Northumbria academic, Dr Jill McKay, Associate
Professor of Molecular Epidemiology in the department of Applied Sciences, has
been part of a groundbreaking study published in the journal Molecular Cancer that
has uncovered molecular markers in blood at birth that are linked to later
development of acute lymphoblastic leukaemia (ALL), the most common cancer type
that affects children. These markers were also present in cancerous tissues
from children with leukaemia, and they served as indicators of patient
survival. This research offers new hope for early diagnosis and potential
therapeutic interventions in childhood cancer, which is the leading cause of
death among diseases in children.
The new study, which was led by scientists from the
International Agency for Research on Cancer (IARC) in collaboration with
Northumbria University and 16 other partner institutions worldwide, used an
innovative approach to trace the molecular origins of cancer back to birth. The
researchers profiled molecular maps in patients at various stages: birth,
diagnosis, remission, and recurrence. At the core of these maps is the
epigenome, which intricately weaves DNA strands into a molecular imprint of
nature and nurture: what our genes provide, and how the environment influences
them. This allows the epigenome to capture a molecular snapshot – a kind of
diary – of early-life factors that the baby was exposed to during pregnancy.
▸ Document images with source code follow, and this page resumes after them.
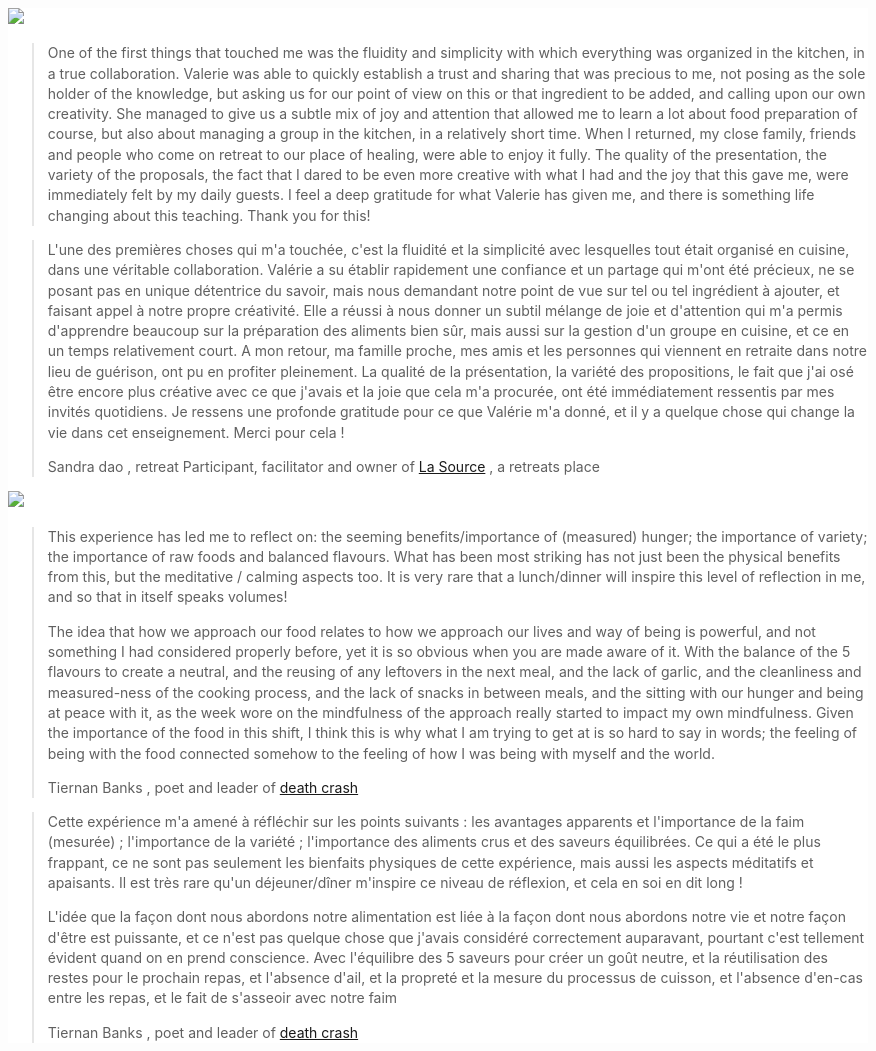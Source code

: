 ![](assets/images/th.jpeg)

> One of the first things that touched me was the fluidity and simplicity with which everything was organized in the kitchen, in a true collaboration. Valerie was able to quickly establish a trust and sharing that was precious to me, not posing as the sole holder of the knowledge, but asking us for our point of view on this or that ingredient to be added, and calling upon our own creativity. She managed to give us a subtle mix of joy and attention that allowed me to learn a lot about food preparation of course, but also about managing a group in the kitchen, in a relatively short time. When I returned, my close family, friends and people who come on retreat to our place of healing, were able to enjoy it fully. The quality of the presentation, the variety of the proposals, the fact that I dared to be even more creative with what I had and the joy that this gave me, were immediately felt by my daily guests. I feel a deep gratitude for what Valerie has given me, and there is something life changing about this teaching. Thank you for this!

> L'une des premières choses qui m'a touchée, c'est la fluidité et la simplicité avec lesquelles tout était organisé en cuisine, dans une véritable collaboration. Valérie a su établir rapidement une confiance et un partage qui m'ont été précieux, ne se posant pas en unique détentrice du savoir, mais nous demandant notre point de vue sur tel ou tel ingrédient à ajouter, et faisant appel à notre propre créativité. Elle a réussi à nous donner un subtil mélange de joie et d'attention qui m'a permis d'apprendre beaucoup sur la préparation des aliments bien sûr, mais aussi sur la gestion d'un groupe en cuisine, et ce en un temps relativement court. A mon retour, ma famille proche, mes amis et les personnes qui viennent en retraite dans notre lieu de guérison, ont pu en profiter pleinement. La qualité de la présentation, la variété des propositions, le fait que j'ai osé être encore plus créative avec ce que j'avais et la joie que cela m'a procurée, ont été immédiatement ressentis par mes invités quotidiens. Je ressens une profonde gratitude pour ce que Valérie m'a donné, et il y a quelque chose qui change la vie dans cet enseignement. Merci pour cela !
> 
> Sandra dao , retreat Participant, facilitator and owner of [La Source](https://espacedelasource.com) , a retreats place

![](assets/images/th-1-1.jpeg)

> This experience has led me to reflect on: the seeming benefits/importance of (measured) hunger; the importance of variety; the importance of raw foods and balanced flavours. What has been most striking has not just been the physical benefits from this, but the meditative / calming aspects too. It is very rare that a lunch/dinner will inspire this level of reflection in me, and so that in itself speaks volumes!
> 
> The idea that how we approach our food relates to how we approach our lives and way of being is powerful, and not something I had considered properly before, yet it is so obvious when you are made aware of it. With the balance of the 5 flavours to create a neutral, and the reusing of any leftovers in the next meal, and the lack of garlic, and the cleanliness and measured-ness of the cooking process, and the lack of snacks in between meals, and the sitting with our hunger and being at peace with it, as the week wore on the mindfulness of the approach really started to impact my own mindfulness. Given the importance of the food in this shift, I think this is why what I am trying to get at is so hard to say in words; the feeling of being with the food connected somehow to the feeling of how I was being with myself and the world.
> 
> Tiernan Banks , poet and leader of [death crash](https://www.youtube.com/watch?v=pQLbgRfLdPY)

> Cette expérience m'a amené à réfléchir sur les points suivants : les avantages apparents et l'importance de la faim (mesurée) ; l'importance de la variété ; l'importance des aliments crus et des saveurs équilibrées. Ce qui a été le plus frappant, ce ne sont pas seulement les bienfaits physiques de cette expérience, mais aussi les aspects méditatifs et apaisants. Il est très rare qu'un déjeuner/dîner m'inspire ce niveau de réflexion, et cela en soi en dit long !
> 
> L'idée que la façon dont nous abordons notre alimentation est liée à la façon dont nous abordons notre vie et notre façon d'être est puissante, et ce n'est pas quelque chose que j'avais considéré correctement auparavant, pourtant c'est tellement évident quand on en prend conscience. Avec l'équilibre des 5 saveurs pour créer un goût neutre, et la réutilisation des restes pour le prochain repas, et l'absence d'ail, et la propreté et la mesure du processus de cuisson, et l'absence d'en-cas entre les repas, et le fait de s'asseoir avec notre faim 
> 
> Tiernan Banks , poet and leader of [death crash](https://www.youtube.com/watch?v=pQLbgRfLdPY)
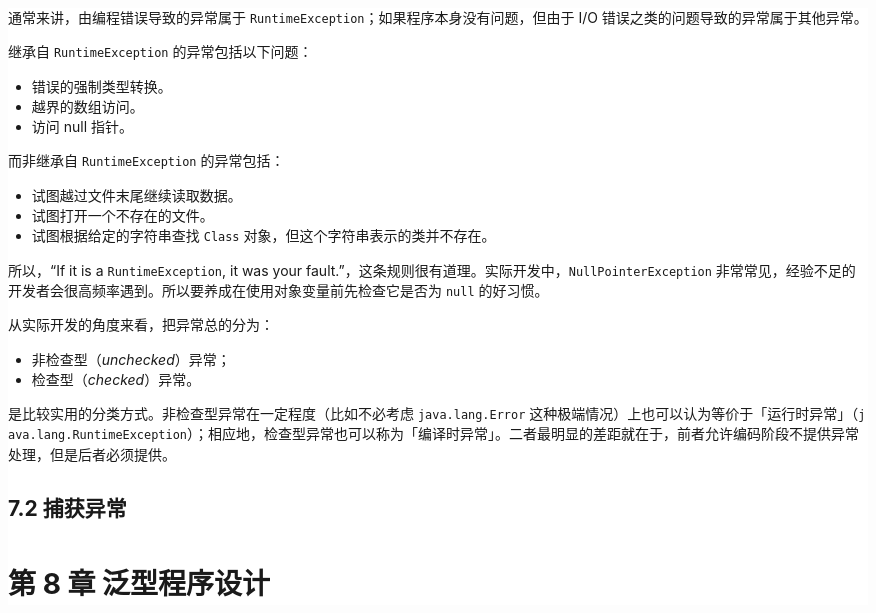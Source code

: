 通常来讲，由编程错误导致的异常属于 `RuntimeException`；如果程序本身没有问题，但由于 I/O 错误之类的问题导致的异常属于其他异常。

继承自 `RuntimeException` 的异常包括以下问题：

- 错误的强制类型转换。
- 越界的数组访问。
- 访问 null 指针。

而非继承自 `RuntimeException` 的异常包括：

- 试图越过文件末尾继续读取数据。
- 试图打开一个不存在的文件。
- 试图根据给定的字符串查找 `Class` 对象，但这个字符串表示的类并不存在。

所以，“If it is a `RuntimeException`, it was your fault.”，这条规则很有道理。实际开发中，`NullPointerException` 非常常见，经验不足的开发者会很高频率遇到。所以要养成在使用对象变量前先检查它是否为 `null` 的好习惯。

从实际开发的角度来看，把异常总的分为：

- 非检查型（*unchecked*）异常；
- 检查型（*checked*）异常。

是比较实用的分类方式。非检查型异常在一定程度（比如不必考虑 `java.lang.Error` 这种极端情况）上也可以认为等价于「运行时异常」（`java.lang.RuntimeException`）；相应地，检查型异常也可以称为「编译时异常」。二者最明显的差距就在于，前者允许编码阶段不提供异常处理，但是后者必须提供。





## 7.2   捕获异常















# 第 8 章   泛型程序设计


























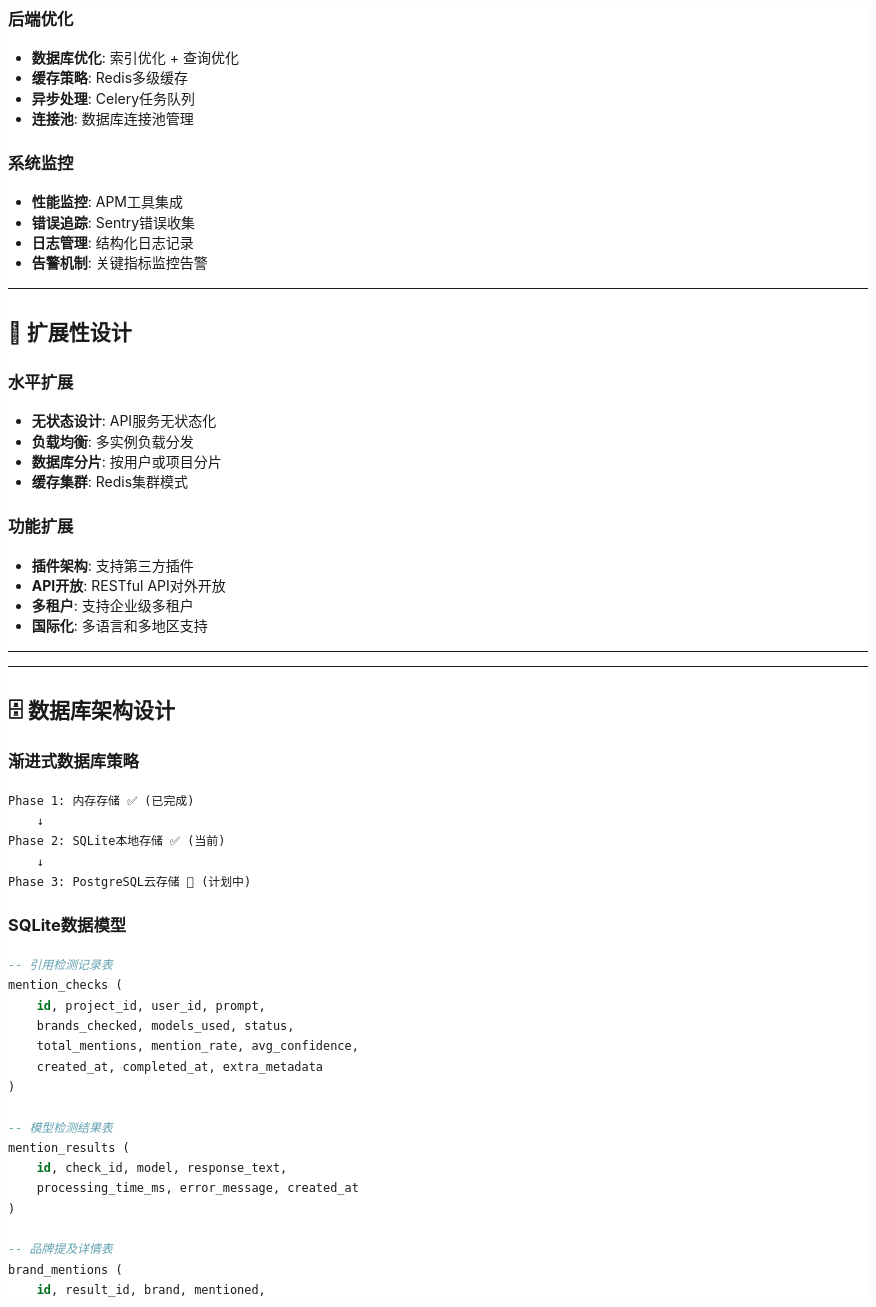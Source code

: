 ### 后端优化
- **数据库优化**: 索引优化 + 查询优化
- **缓存策略**: Redis多级缓存
- **异步处理**: Celery任务队列
- **连接池**: 数据库连接池管理

### 系统监控
- **性能监控**: APM工具集成
- **错误追踪**: Sentry错误收集
- **日志管理**: 结构化日志记录
- **告警机制**: 关键指标监控告警

---

## 🔮 扩展性设计

### 水平扩展
- **无状态设计**: API服务无状态化
- **负载均衡**: 多实例负载分发
- **数据库分片**: 按用户或项目分片
- **缓存集群**: Redis集群模式

### 功能扩展
- **插件架构**: 支持第三方插件
- **API开放**: RESTful API对外开放
- **多租户**: 支持企业级多租户
- **国际化**: 多语言和多地区支持

---

---

## 🗄️ 数据库架构设计

### 渐进式数据库策略
```
Phase 1: 内存存储 ✅ (已完成)
    ↓
Phase 2: SQLite本地存储 ✅ (当前)
    ↓
Phase 3: PostgreSQL云存储 🚀 (计划中)
```

### SQLite数据模型
```sql
-- 引用检测记录表
mention_checks (
    id, project_id, user_id, prompt,
    brands_checked, models_used, status,
    total_mentions, mention_rate, avg_confidence,
    created_at, completed_at, extra_metadata
)

-- 模型检测结果表
mention_results (
    id, check_id, model, response_text,
    processing_time_ms, error_message, created_at
)

-- 品牌提及详情表
brand_mentions (
    id, result_id, brand, mentioned,
```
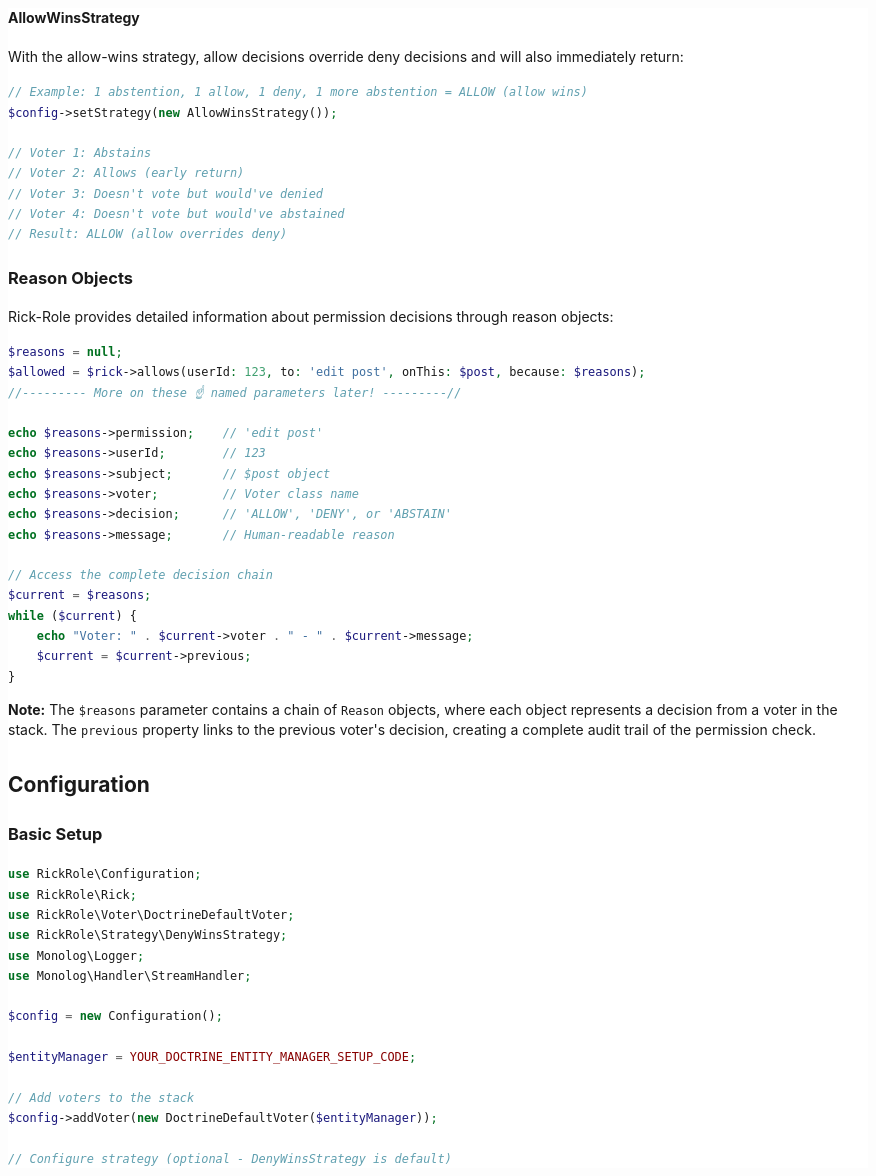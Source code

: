 #### AllowWinsStrategy

With the allow-wins strategy, allow decisions override deny decisions and will also immediately return:

```php
// Example: 1 abstention, 1 allow, 1 deny, 1 more abstention = ALLOW (allow wins)
$config->setStrategy(new AllowWinsStrategy());

// Voter 1: Abstains
// Voter 2: Allows (early return)
// Voter 3: Doesn't vote but would've denied 
// Voter 4: Doesn't vote but would've abstained
// Result: ALLOW (allow overrides deny)
```

### Reason Objects

Rick-Role provides detailed information about permission decisions through reason objects:

```php
$reasons = null;
$allowed = $rick->allows(userId: 123, to: 'edit post', onThis: $post, because: $reasons);
//--------- More on these ☝️ named parameters later! ---------//

echo $reasons->permission;    // 'edit post'
echo $reasons->userId;        // 123
echo $reasons->subject;       // $post object
echo $reasons->voter;         // Voter class name
echo $reasons->decision;      // 'ALLOW', 'DENY', or 'ABSTAIN'
echo $reasons->message;       // Human-readable reason

// Access the complete decision chain
$current = $reasons;
while ($current) {
    echo "Voter: " . $current->voter . " - " . $current->message;
    $current = $current->previous;
}
```

**Note:** The `$reasons` parameter contains a chain of `Reason` objects, where each object represents a decision from a
voter in the stack. The `previous` property links to the previous voter's decision, creating a complete audit trail of
the permission check.

## Configuration

### Basic Setup

```php
use RickRole\Configuration;
use RickRole\Rick;
use RickRole\Voter\DoctrineDefaultVoter;
use RickRole\Strategy\DenyWinsStrategy;
use Monolog\Logger;
use Monolog\Handler\StreamHandler;

$config = new Configuration();

$entityManager = YOUR_DOCTRINE_ENTITY_MANAGER_SETUP_CODE;

// Add voters to the stack
$config->addVoter(new DoctrineDefaultVoter($entityManager));

// Configure strategy (optional - DenyWinsStrategy is default)
```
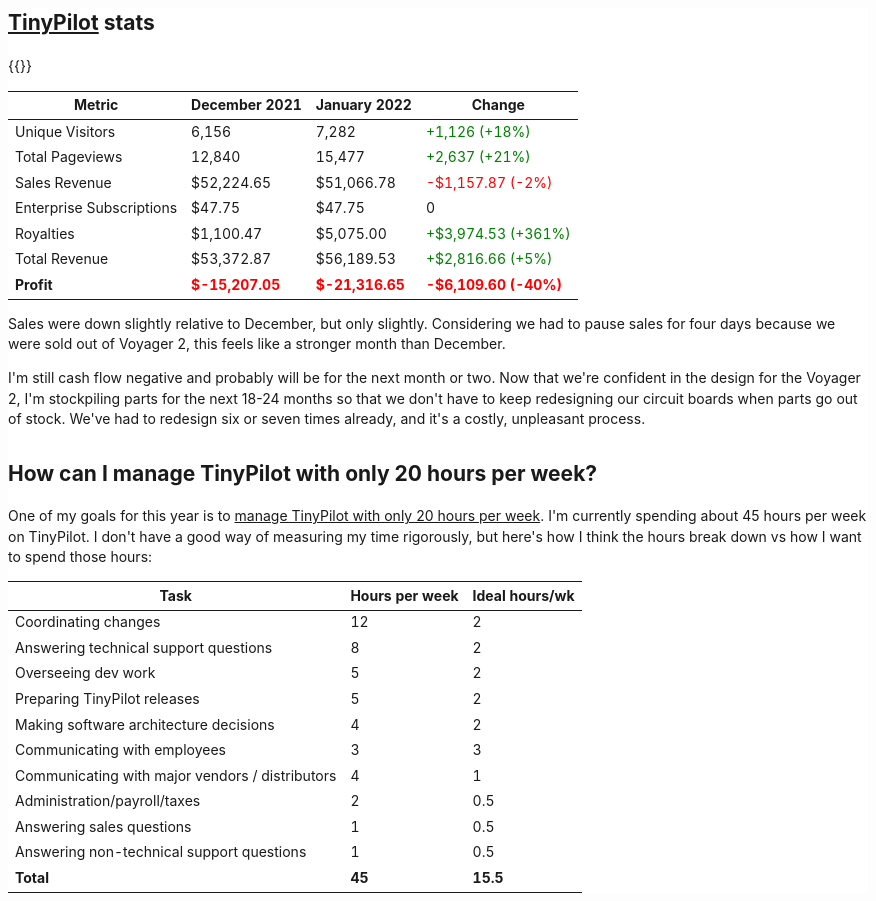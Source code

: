 ## [TinyPilot](https://tinypilotkvm.com/?ref=mtlynch.io) stats

{{<revenue-graph project="tinypilot">}}

| Metric                   | December 2021                            | January 2022                             | Change                                         |
| ------------------------ | ---------------------------------------- | ---------------------------------------- | ---------------------------------------------- |
| Unique Visitors          | 6,156                                    | 7,282                                    | <font color="green">+1,126 (+18%)</font>       |
| Total Pageviews          | 12,840                                   | 15,477                                   | <font color="green">+2,637 (+21%)</font>       |
| Sales Revenue            | $52,224.65                               | $51,066.78                               | <font color="red">-$1,157.87 (-2%)</font>      |
| Enterprise Subscriptions | $47.75                                   | $47.75                                   | 0                                              |
| Royalties                | $1,100.47                                | $5,075.00                                | <font color="green">+$3,974.53 (+361%)</font>  |
| Total Revenue            | $53,372.87                               | $56,189.53                               | <font color="green">+$2,816.66 (+5%)</font>    |
| **Profit**               | <font color="red">**$-15,207.05**</font> | <font color="red">**$-21,316.65**</font> | **<font color="red">-$6,109.60 (-40%)</font>** |

Sales were down slightly relative to December, but only slightly. Considering we had to pause sales for four days because we were sold out of Voyager 2, this feels like a stronger month than December.

I'm still cash flow negative and probably will be for the next month or two. Now that we're confident in the design for the Voyager 2, I'm stockpiling parts for the next 18-24 months so that we don't have to keep redesigning our circuit boards when parts go out of stock. We've had to redesign six or seven times already, and it's a costly, unpleasant process.

## How can I manage TinyPilot with only 20 hours per week?

One of my goals for this year is to [manage TinyPilot with only 20 hours per week](/solo-developer-year-4/#manage-tinypilot-on-20-hours-per-week). I'm currently spending about 45 hours per week on TinyPilot. I don't have a good way of measuring my time rigorously, but here's how I think the hours break down vs how I want to spend those hours:

| Task                                            | Hours per week | Ideal hours/wk |
| ----------------------------------------------- | -------------- | -------------- |
| Coordinating changes                            | 12             | 2              |
| Answering technical support questions           | 8              | 2              |
| Overseeing dev work                             | 5              | 2              |
| Preparing TinyPilot releases                    | 5              | 2              |
| Making software architecture decisions          | 4              | 2              |
| Communicating with employees                    | 3              | 3              |
| Communicating with major vendors / distributors | 4              | 1              |
| Administration/payroll/taxes                    | 2              | 0.5            |
| Answering sales questions                       | 1              | 0.5            |
| Answering non-technical support questions       | 1              | 0.5            |
| **Total**                                       | **45**         | **15.5**       |
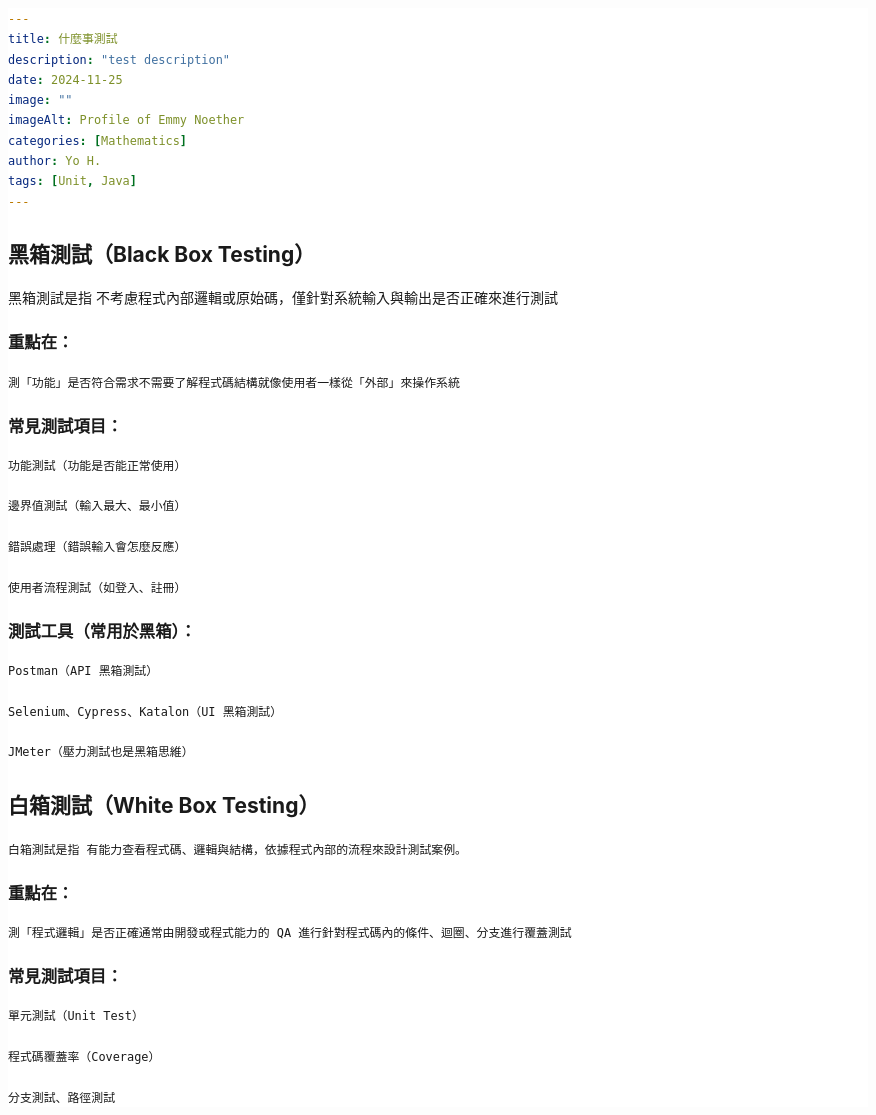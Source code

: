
 ```yaml
---
title: 什麼事測試
description: "test description"
date: 2024-11-25
image: ""
imageAlt: Profile of Emmy Noether
categories: [Mathematics]
author: Yo H.
tags: [Unit, Java]
---
```


## 黑箱測試（Black Box Testing）

黑箱測試是指 不考慮程式內部邏輯或原始碼，僅針對系統輸入與輸出是否正確來進行測試

### 重點在：

    測「功能」是否符合需求不需要了解程式碼結構就像使用者一樣從「外部」來操作系統

### 常見測試項目：

    功能測試（功能是否能正常使用）

    邊界值測試（輸入最大、最小值）

    錯誤處理（錯誤輸入會怎麼反應）

    使用者流程測試（如登入、註冊）

### 測試工具（常用於黑箱）：

    Postman（API 黑箱測試）

    Selenium、Cypress、Katalon（UI 黑箱測試）

    JMeter（壓力測試也是黑箱思維）

## 白箱測試（White Box Testing）

    白箱測試是指 有能力查看程式碼、邏輯與結構，依據程式內部的流程來設計測試案例。

### 重點在：

    測「程式邏輯」是否正確通常由開發或程式能力的 QA 進行針對程式碼內的條件、迴圈、分支進行覆蓋測試

### 常見測試項目：

    單元測試（Unit Test）

    程式碼覆蓋率（Coverage）

    分支測試、路徑測試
“This study is the result of a large-scale multidisciplinary
effort, substantial investment, and extensive international collaboration,”
says Dr Zdenko Herceg, Head of the Epigenomics and Mechanisms Branch at IARC
and co-senior author of the study. “By combining epidemiology, clinical
oncology, and advanced laboratory science, we have gained unique insights into
the causes of cancer and identified biomarkers that could lead to early
detection and personalized risk stratification and therapy.”
To generate epigenetic imprints, biological samples are
required. However, most paediatric cancer research has relied on clinical
samples collected after disease onset. This raises concerns of reverse
causality, where biological processes identified in this way may result from
the cancer rather than being its cause.
To address this, the scientists searched for epigenetic (DNA
methylation) markers in both surrogate (blood) and cancerous tissues across the
course of leukaemia development, starting at the time of birth by using
archived Guthrie cards (or cord blood, when available) from the children.
Guthrie cards harbour blood spots, often originating from baby heel pricks, and
are commonly collected as part of routine neonatal screenings. This uncovered
potential epigenetic precursors of leukaemia detectable at birth, before the
disease manifests.
Dr McKay supplied key data from a UK study based
in the North East of England which helped to prove the stability of the
epigenetic marks in historically collected Guthrie card samples: “Our previous
research provided evidence that blood spot samples collected around birth
remained stable over time and was not related to the year of collection, thus
allowing for a reliable identification of the makers present when they were
analysed more than 30+ years later.
The fact that the archived samples can be depended upon for
analysing DNA methylation the biomarker of interest in this study, regardless
of how long they have been stored, was crucial, as it proved our methodologies
were sound. If this was not the case, then that child’s likelihood of
developing leukaemia could not be reliably predicted based upon the measurement
of these biomarkers.”
After the patients were followed up for more than 10 years,
the findings revealed that specific DNA methylation alterations at birth can
serve as significant biomarkers for ALL development, prognosis, and survival.
In the absence of changes in the DNA code, methylation levels are potentially
reversible, and this is what was observed in patients who responded positively
to therapy. The findings of this research were reproducible with different
technologies, in three continents, and in two ethnicities, including the
often-underrepresented Hispanic ethnicity; Hispanic children have the highest
rates of childhood leukaemia worldwide.
“Because childhood cancer may have origins in utero, we have
essentially travelled back in time to collect blood samples at birth from
children who later developed cancer,” says IARC scientist Dr Akram Ghantous,
the lead author of the study. “We are mapping the molecular ‘diaries’ of nature
and nurture in patients with cancer while tracing these diaries back to birth –
in a way, reversing the arrow of time to uncover early origins of the disease.”
With further validation, these findings could revolutionise
early detection and treatment of childhood leukaemia. Future research will
expand to larger, more diverse populations to uncover additional molecular
precursors of paediatric ALL and enhance clinical applications.